Aim of the exercise:
The entries below are to be returned exactly. Include all of them.

Supplied material:

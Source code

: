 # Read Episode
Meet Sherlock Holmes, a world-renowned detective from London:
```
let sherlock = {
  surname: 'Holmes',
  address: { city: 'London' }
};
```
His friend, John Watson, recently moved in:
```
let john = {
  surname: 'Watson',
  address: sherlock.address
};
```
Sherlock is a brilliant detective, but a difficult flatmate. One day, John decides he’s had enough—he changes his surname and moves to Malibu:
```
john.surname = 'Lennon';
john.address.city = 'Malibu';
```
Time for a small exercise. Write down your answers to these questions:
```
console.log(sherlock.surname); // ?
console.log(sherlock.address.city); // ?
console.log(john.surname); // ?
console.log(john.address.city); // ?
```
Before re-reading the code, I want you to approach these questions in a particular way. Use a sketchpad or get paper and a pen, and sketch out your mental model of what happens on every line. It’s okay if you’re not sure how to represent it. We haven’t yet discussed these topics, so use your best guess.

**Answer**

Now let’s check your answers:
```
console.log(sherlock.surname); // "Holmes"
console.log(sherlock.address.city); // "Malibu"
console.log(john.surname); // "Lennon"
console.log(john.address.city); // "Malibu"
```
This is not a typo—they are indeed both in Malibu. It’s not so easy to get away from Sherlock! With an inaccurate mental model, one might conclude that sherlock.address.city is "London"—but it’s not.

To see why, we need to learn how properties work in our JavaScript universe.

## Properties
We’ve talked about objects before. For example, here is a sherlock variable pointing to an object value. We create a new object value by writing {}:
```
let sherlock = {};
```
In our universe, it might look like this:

Task output:
Source code

: # Read Episode
Meet Sherlock Holmes, a world-renowned detective from London:
```
let sherlock = {
  surname: 'Holmes',
  address: { city: 'London' }
};
```
His friend, John Watson, recently moved in:
```
let john = {
  surname: 'Watson',
  address: sherlock.address
};
```
Sherlock is a brilliant detective, but a difficult flatmate. One day, John decides he’s had enough—he changes his surname and moves to Malibu:
```
john.surname = 'Lennon';
john.address.city = 'Malibu';
```
Time for a small exercise. Write down your answers to these questions:
```
console.log(sherlock.surname); // ?
console.log(sherlock.address.city); // ?
console.log(john.surname); // ?
console.log(john.address.city); // ?
```
Before re-reading the code, I want you to approach these questions in a particular way. Use a sketchpad or get paper and a pen, and sketch out your mental model of what happens on every line. It’s okay if you’re not sure how to represent it. We haven’t yet discussed these topics, so use your best guess.

**Answer**

Now let’s check your answers:
```
console.log(sherlock.surname); // "Holmes"
console.log(sherlock.address.city); // "Malibu"
console.log(john.surname); // "Lennon"
console.log(john.address.city); // "Malibu"
```
This is not a typo—they are indeed both in Malibu. It’s not so easy to get away from Sherlock! With an inaccurate mental model, one might conclude that sherlock.address.city is "London"—but it’s not.

To see why, we need to learn how properties work in our JavaScript universe.

## Properties
We’ve talked about objects before. For example, here is a sherlock variable pointing to an object value. We create a new object value by writing {}:
```
let sherlock = {};
```
In our universe, it might look like this:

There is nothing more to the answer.